Record excerpts:
*** Begin section ***

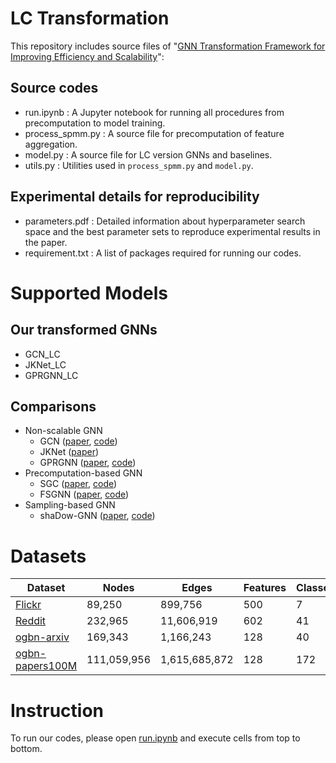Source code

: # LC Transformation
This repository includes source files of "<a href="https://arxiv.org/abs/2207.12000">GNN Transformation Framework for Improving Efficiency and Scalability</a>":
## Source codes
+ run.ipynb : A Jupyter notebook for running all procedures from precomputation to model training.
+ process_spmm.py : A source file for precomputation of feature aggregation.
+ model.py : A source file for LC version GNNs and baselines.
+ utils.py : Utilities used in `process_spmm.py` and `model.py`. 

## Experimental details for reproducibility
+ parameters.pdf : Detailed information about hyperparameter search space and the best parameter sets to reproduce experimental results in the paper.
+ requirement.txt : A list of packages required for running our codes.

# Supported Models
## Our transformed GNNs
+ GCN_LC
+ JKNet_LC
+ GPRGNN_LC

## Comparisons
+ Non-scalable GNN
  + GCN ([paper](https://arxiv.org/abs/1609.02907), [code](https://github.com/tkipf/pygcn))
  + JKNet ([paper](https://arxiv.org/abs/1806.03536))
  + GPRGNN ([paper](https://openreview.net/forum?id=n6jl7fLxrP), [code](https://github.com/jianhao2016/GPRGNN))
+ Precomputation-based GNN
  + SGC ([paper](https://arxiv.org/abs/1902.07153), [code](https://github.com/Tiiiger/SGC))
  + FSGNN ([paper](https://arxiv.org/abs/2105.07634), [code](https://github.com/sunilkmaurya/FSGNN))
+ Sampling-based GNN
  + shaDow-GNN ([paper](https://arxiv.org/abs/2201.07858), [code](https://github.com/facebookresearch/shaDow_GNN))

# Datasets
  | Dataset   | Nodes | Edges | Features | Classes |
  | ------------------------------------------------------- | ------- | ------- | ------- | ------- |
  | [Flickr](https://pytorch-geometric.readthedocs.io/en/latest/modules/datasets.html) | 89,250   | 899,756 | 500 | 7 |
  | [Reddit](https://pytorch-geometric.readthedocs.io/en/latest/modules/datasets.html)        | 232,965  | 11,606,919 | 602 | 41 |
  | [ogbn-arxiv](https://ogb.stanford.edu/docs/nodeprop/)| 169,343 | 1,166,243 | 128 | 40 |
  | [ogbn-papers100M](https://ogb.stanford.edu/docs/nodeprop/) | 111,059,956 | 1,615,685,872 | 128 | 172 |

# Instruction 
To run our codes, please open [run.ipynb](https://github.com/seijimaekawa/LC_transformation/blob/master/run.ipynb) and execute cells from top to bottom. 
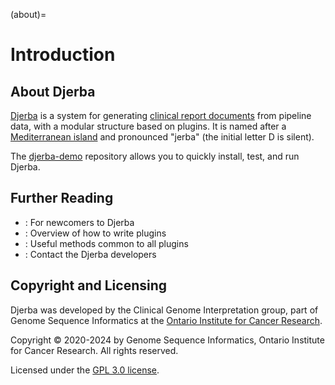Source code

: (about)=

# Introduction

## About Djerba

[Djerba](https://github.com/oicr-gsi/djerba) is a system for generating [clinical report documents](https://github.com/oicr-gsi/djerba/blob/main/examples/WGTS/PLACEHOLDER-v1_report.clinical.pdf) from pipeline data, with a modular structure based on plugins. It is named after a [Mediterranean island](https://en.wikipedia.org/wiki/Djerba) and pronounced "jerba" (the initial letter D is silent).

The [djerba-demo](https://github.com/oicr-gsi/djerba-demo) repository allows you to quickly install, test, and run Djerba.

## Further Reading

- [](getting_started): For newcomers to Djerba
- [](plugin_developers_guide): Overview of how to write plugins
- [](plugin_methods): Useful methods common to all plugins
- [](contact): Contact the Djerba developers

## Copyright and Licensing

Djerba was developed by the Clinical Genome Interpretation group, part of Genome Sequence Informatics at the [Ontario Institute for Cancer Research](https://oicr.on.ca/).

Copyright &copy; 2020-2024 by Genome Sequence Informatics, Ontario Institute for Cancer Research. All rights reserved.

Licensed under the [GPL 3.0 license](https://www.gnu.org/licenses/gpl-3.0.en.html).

*** End section ***

Up to and including the line that contains "## Experimental details for reproducibility", print the records above exactly from their first line, without any pictures.

Solution to this problem:
Source code

: # LC Transformation
This repository includes source files of "<a href="https://arxiv.org/abs/2207.12000">GNN Transformation Framework for Improving Efficiency and Scalability</a>":
## Source codes
+ run.ipynb : A Jupyter notebook for running all procedures from precomputation to model training.
+ process_spmm.py : A source file for precomputation of feature aggregation.
+ model.py : A source file for LC version GNNs and baselines.
+ utils.py : Utilities used in `process_spmm.py` and `model.py`. 

## Experimental details for reproducibility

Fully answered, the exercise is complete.